Kaleidoscope features two epic pieces being Into The Blue and the title track, and three shorter songs. Shine will already be familiar with many fans. Well, this is a decent but not a spectacular track. It opens with sitar sounds and the best part of this melodious prog song is the breathtaking guitar solo of Roine Stolt. As far as I'm concerned Beyond The Sun is a real disappointing track as it is a typical Neal Morse piano ballad, just like the other utterly boring track Bridge Across Forever (2001), from the second album with the same name.

The epic piece Into The Blue, however, is a classic prog gem. It's divided into five parts of which Written In Your Heart − with the lead vocals of Daniel Gildenl÷w (Pain Of Salvation) − is the most remarkable part. The song is dominated by the emotional vocals of Morse, the electrifying guitar parts of Stolt and the band's already familiar melodies and arrangements. Lyrically this song is the most religious one on Kaleidoscope and again I have some troubles with Morse's 'preaching'. Black As The Sky is an almost straightforward rock song that reminds me of Mystery Train from Transatlantic's debut album SMPT:e (2000). It has an extremely catchy chorus sung by all four band members.
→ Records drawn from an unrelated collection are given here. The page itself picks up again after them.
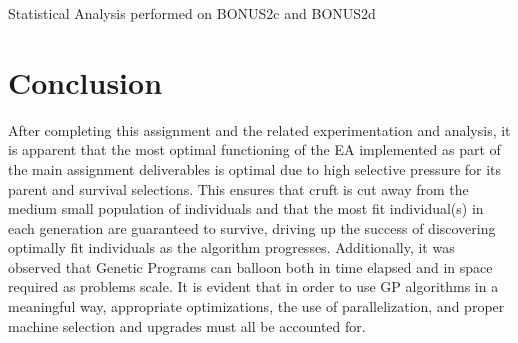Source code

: \documentclass[11pt]{article}
\newcommand{\tablecaption}[1]{\caption{Statistical Analysis performed on {#1}}}
\begin{document}
\begin{table}[H] 
\tablecaption{BONUS2c and BONUS2d}        
\label{b2c_b2d}                 
\end{table}

\section{Conclusion}
After completing this assignment and the related experimentation and analysis,
it is apparent that the most optimal functioning of the EA implemented as part of
the main assignment deliverables is optimal due to high selective pressure for its
parent and survival selections. This ensures that cruft is cut away from the medium small
population of individuals and that the most fit individual(s) in each generation are
guaranteed to survive, driving up the success of discovering optimally fit individuals as the algorithm progresses.
Additionally, it was observed that Genetic Programs can
balloon both in time elapsed and in space required as problems scale. It is evident that in order to use GP algorithms
in a meaningful way, appropriate optimizations, the use of parallelization, and proper machine
selection and upgrades must all be accounted for.
\end{document}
Last but not least, you can enjoy what I consider to be the best track of Kaleidoscope, namely the epic title track which lasts just over 31 minutes. What can I say about this piece? It's sheer amazing music containing great melodies, instrumental passages and lots of twists and turns. The combination of the voices of Stolt and Morse is very nice to listen to; it really adds an extra dimension to the music. I think the highlight of this piece is the instrumental part called Lemon Looking Glass, which turns into a master class of progressive rock! Please, play it loud!

Conclusion: although the music of Transatlantic hasn't changed that much and the band obviously tends to repeat itself, Kaleidoscope is a great prog album; just skip Beyond The Sun, and you have another classic Transatlantic album. Please check out the 2CD Special Edition which contains eight cover songs from Yes, ELO, Procol Harum, Elton John, The Small Faces, Focus, King Crimson and The Moody Blues. Unfortunately I didn't receive this bonus disk together with the promo, so I didn't have the chance to listen to these covers yet.